> Your task:
Repeat the data exactly, please.

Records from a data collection
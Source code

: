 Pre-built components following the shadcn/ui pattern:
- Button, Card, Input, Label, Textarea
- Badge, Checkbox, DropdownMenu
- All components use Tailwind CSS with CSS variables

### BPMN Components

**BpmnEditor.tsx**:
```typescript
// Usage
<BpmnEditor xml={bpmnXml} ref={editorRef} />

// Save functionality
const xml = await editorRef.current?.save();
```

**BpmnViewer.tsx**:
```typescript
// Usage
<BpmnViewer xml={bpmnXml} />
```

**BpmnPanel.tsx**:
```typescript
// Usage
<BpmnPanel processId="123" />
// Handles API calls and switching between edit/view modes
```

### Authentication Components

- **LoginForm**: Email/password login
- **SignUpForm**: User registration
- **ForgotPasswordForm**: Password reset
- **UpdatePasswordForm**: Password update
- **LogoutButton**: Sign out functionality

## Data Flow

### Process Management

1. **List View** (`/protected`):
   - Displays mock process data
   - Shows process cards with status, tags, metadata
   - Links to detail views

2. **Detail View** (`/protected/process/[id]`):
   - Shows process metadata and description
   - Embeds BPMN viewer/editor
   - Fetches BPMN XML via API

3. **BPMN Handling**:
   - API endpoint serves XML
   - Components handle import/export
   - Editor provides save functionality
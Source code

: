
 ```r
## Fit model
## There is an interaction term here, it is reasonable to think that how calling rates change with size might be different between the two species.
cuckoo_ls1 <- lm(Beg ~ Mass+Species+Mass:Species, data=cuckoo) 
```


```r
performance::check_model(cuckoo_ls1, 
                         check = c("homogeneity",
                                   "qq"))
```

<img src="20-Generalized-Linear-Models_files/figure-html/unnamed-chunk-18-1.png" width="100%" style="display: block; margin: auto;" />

> Response box:
Source code

: Pre-built components following the shadcn/ui pattern:
- Button, Card, Input, Label, Textarea
- Badge, Checkbox, DropdownMenu
- All components use Tailwind CSS with CSS variables

### BPMN Components

**BpmnEditor.tsx**:
```typescript
// Usage
<BpmnEditor xml={bpmnXml} ref={editorRef} />

// Save functionality
const xml = await editorRef.current?.save();
```

**BpmnViewer.tsx**:
```typescript
// Usage
<BpmnViewer xml={bpmnXml} />
```

**BpmnPanel.tsx**:
```typescript
// Usage
<BpmnPanel processId="123" />
// Handles API calls and switching between edit/view modes
```

### Authentication Components

- **LoginForm**: Email/password login
- **SignUpForm**: User registration
- **ForgotPasswordForm**: Password reset
- **UpdatePasswordForm**: Password update
- **LogoutButton**: Sign out functionality

## Data Flow

### Process Management

1. **List View** (`/protected`):
   - Displays mock process data
   - Shows process cards with status, tags, metadata
   - Links to detail views

2. **Detail View** (`/protected/process/[id]`):
   - Shows process metadata and description
   - Embeds BPMN viewer/editor
   - Fetches BPMN XML via API

3. **BPMN Handling**:
   - API endpoint serves XML
   - Components handle import/export
   - Editor provides save functionality
Source code

:
 ```r
## Fit model
## There is an interaction term here, it is reasonable to think that how calling rates change with size might be different between the two species.
cuckoo_ls1 <- lm(Beg ~ Mass+Species+Mass:Species, data=cuckoo) 
```


```r
performance::check_model(cuckoo_ls1, 
                         check = c("homogeneity",
                                   "qq"))
```

<img src="20-Generalized-Linear-Models_files/figure-html/unnamed-chunk-18-1.png" width="100%" style="display: block; margin: auto;" />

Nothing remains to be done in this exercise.